Myanmar’s junta jets dropped bombs over the weekend on the home of the leader of an ethnic Karen group that has not been fighting the military, appearing to violate an 8-year-old ceasefire, local residents told Radio Free Asia.
The strike destroyed the home of Major Saw A Wan, commander of the Democratic Karen Benevolent Army’s, or DKBA, Tactical Operation Command, but he and his family were away at the time. It also destroyed a nearby guest house, high school and two employee quarters, the residents added.
No one was killed in the early Saturday bombing, but one DKBA soldier was reportedly injured.
The strike comes despite the group being a signatory to the Nationwide Ceasefire Agreement, signed under the previous military government of Thein Sein in 2015 with various ethnic armed rebel armies.

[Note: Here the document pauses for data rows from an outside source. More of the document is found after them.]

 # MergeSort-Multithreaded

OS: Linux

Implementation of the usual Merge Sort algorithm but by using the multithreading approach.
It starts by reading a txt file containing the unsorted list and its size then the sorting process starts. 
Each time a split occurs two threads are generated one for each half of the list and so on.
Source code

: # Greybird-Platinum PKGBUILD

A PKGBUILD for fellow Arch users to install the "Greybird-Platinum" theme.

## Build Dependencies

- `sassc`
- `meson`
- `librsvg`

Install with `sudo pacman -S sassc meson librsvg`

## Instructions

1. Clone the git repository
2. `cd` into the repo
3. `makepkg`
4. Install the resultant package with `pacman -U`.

Colonel Saw Sein Win, chief of staff at the DKBA, told RFA that his group is neutral and hasn’t been involved in helping resistance to junta rule since the February 2021 coup.

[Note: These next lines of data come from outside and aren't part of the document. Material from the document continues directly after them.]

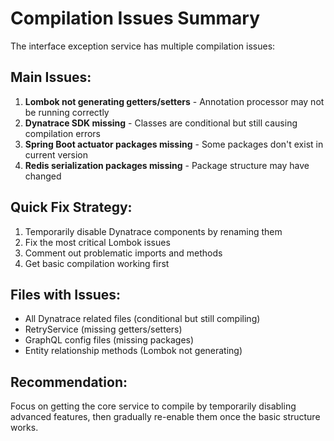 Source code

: # Compilation Issues Summary

The interface exception service has multiple compilation issues:

## Main Issues:
1. **Lombok not generating getters/setters** - Annotation processor may not be running correctly
2. **Dynatrace SDK missing** - Classes are conditional but still causing compilation errors
3. **Spring Boot actuator packages missing** - Some packages don't exist in current version
4. **Redis serialization packages missing** - Package structure may have changed

## Quick Fix Strategy:
1. Temporarily disable Dynatrace components by renaming them
2. Fix the most critical Lombok issues
3. Comment out problematic imports and methods
4. Get basic compilation working first

## Files with Issues:
- All Dynatrace related files (conditional but still compiling)
- RetryService (missing getters/setters)
- GraphQL config files (missing packages)
- Entity relationship methods (Lombok not generating)

## Recommendation:
Focus on getting the core service to compile by temporarily disabling advanced features, then gradually re-enable them once the basic structure works.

“We are neutral. We maintain a close relationship with the military. On the other hand, we have occasional contact with the Karen National Union,” the colonel said, alluding to one of the major Karen rebel groups in Myanmar. “Despite our close ties and all the diplomacy, this (attack) happened, and we were surprised.“
He also suggested that the attack could have been carried out by a separatist faction from the DKBA, saying the group saw fighters defecting to the military last year.
“They still have all the DKBA uniforms. They were fighting with the military wearing our uniforms, we would normally be accused of being involved in anti-junta activities,” he said. “Arm badges can also be bought at shops as well.”
The DKBA was one of the groups that responded to the military’s peace talks invitation in the coup’s aftermath, with DKBA Commander-in-Chief General Saw Steel personally attending the talks with coup leader and Myanmar’s de facto leader Min Aung Hlaing.
Analysts told RFA that the attack was a unilateral breach of peace between the ruling military and the DKBA.
One eyewitness close to the DKBA said that the attack lasted almost 15 minutes.
“All I could see was the light. I could not see the jets nor did I hear their sound. The guest house, which was about a hundred feet away from his house, collapsed and was destroyed,” the witness said. “The bomb didn’t hit his home directly but its stairs and handrails were cut in half just by blisters of the bombs.”
Since the coup, the military has been frequently conducting airstrikes on areas where ethnic armed groups and anti-junta People’s Defense Force militias are located.
Military spokesperson General Zaw Min Tun did not respond to RFA’s telephone request for comments on the attack today, and neither the junta nor the DKBA have released official information on the strike.